[What to do]
In your copy, each line below is repeated exactly and no image appears.

[Records for this task]
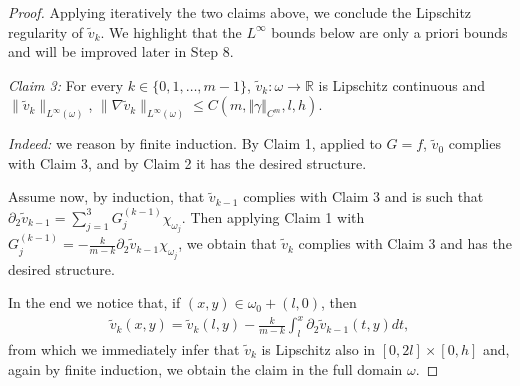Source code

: \documentclass[a4paper, 10pt, twoside, notitlepage]{amsart}
\theoremstyle{plain}
\newcommand{\R}{\mathbb{R}}
\newcommand{\p}{\partial}
\begin{document}
\begin{proof}
\smallskip

Applying iteratively the two claims above, we conclude the Lipschitz regularity of $\tilde{v}_k$.
We highlight that the $L^\infty$ bounds below are only a priori bounds and will be improved later in Step 8.

\smallskip

\emph{Claim 3:} For every $k\in \{0,1,\dots,m-1\}$, $\tilde v_k:\omega\to\R$ is Lipschitz continuous and $\|\tilde v_k\|_{L^\infty(\omega)}$, $\|\nabla\tilde v_k\|_{L^\infty(\omega)}\leq C(m,\Vert \gamma \Vert_{C^m},l,h)$.

\smallskip

\emph{Indeed:} we reason by finite induction. By Claim 1, applied to $G=f$, $\tilde v_0$ complies with Claim 3, and by Claim 2 it has the desired structure.

Assume now, by induction, that $\tilde v_{k-1}$ complies with Claim 3 and is such that $\p_2 \tilde{v}_{k-1}= \sum_{j=1}^3 G_j^{(k-1)}\chi_{\omega_j}$.
Then applying Claim 1 with $G^{(k-1)}_j=-\frac{k}{m-k}\p_2\tilde v_{k-1} \chi_{\omega_j}$, we obtain that $\tilde v_k$ complies with Claim 3 and has the desired structure.

In the end we notice that, if $(x,y)\in\omega_0+(l,0)$, then
\begin{align*}
\tilde v_k(x,y)=\tilde v_k(l,y)-\frac{k}{m-k}\int_l^x\p_2\tilde v_{k-1}(t,y)dt,
\end{align*}
from which we immediately infer that $\tilde v_k$ is Lipschitz also in $[0,2l]\times[0,h]$ and, again by finite induction, we obtain the claim in the full domain $\omega$.







\end{proof}
\end{document}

[Response to this task]
Source code

: \documentclass[a4paper, 10pt, twoside, notitlepage]{amsart}
\theoremstyle{plain}
\newcommand{\R}{\mathbb{R}}
\newcommand{\p}{\partial}
\begin{document}
\begin{proof}
\smallskip

Applying iteratively the two claims above, we conclude the Lipschitz regularity of $\tilde{v}_k$.
We highlight that the $L^\infty$ bounds below are only a priori bounds and will be improved later in Step 8.

\smallskip

\emph{Claim 3:} For every $k\in \{0,1,\dots,m-1\}$, $\tilde v_k:\omega\to\R$ is Lipschitz continuous and $\|\tilde v_k\|_{L^\infty(\omega)}$, $\|\nabla\tilde v_k\|_{L^\infty(\omega)}\leq C(m,\Vert \gamma \Vert_{C^m},l,h)$.

\smallskip

\emph{Indeed:} we reason by finite induction. By Claim 1, applied to $G=f$, $\tilde v_0$ complies with Claim 3, and by Claim 2 it has the desired structure.

Assume now, by induction, that $\tilde v_{k-1}$ complies with Claim 3 and is such that $\p_2 \tilde{v}_{k-1}= \sum_{j=1}^3 G_j^{(k-1)}\chi_{\omega_j}$.
Then applying Claim 1 with $G^{(k-1)}_j=-\frac{k}{m-k}\p_2\tilde v_{k-1} \chi_{\omega_j}$, we obtain that $\tilde v_k$ complies with Claim 3 and has the desired structure.

In the end we notice that, if $(x,y)\in\omega_0+(l,0)$, then
\begin{align*}
\tilde v_k(x,y)=\tilde v_k(l,y)-\frac{k}{m-k}\int_l^x\p_2\tilde v_{k-1}(t,y)dt,
\end{align*}
from which we immediately infer that $\tilde v_k$ is Lipschitz also in $[0,2l]\times[0,h]$ and, again by finite induction, we obtain the claim in the full domain $\omega$.







\end{proof}
\end{document}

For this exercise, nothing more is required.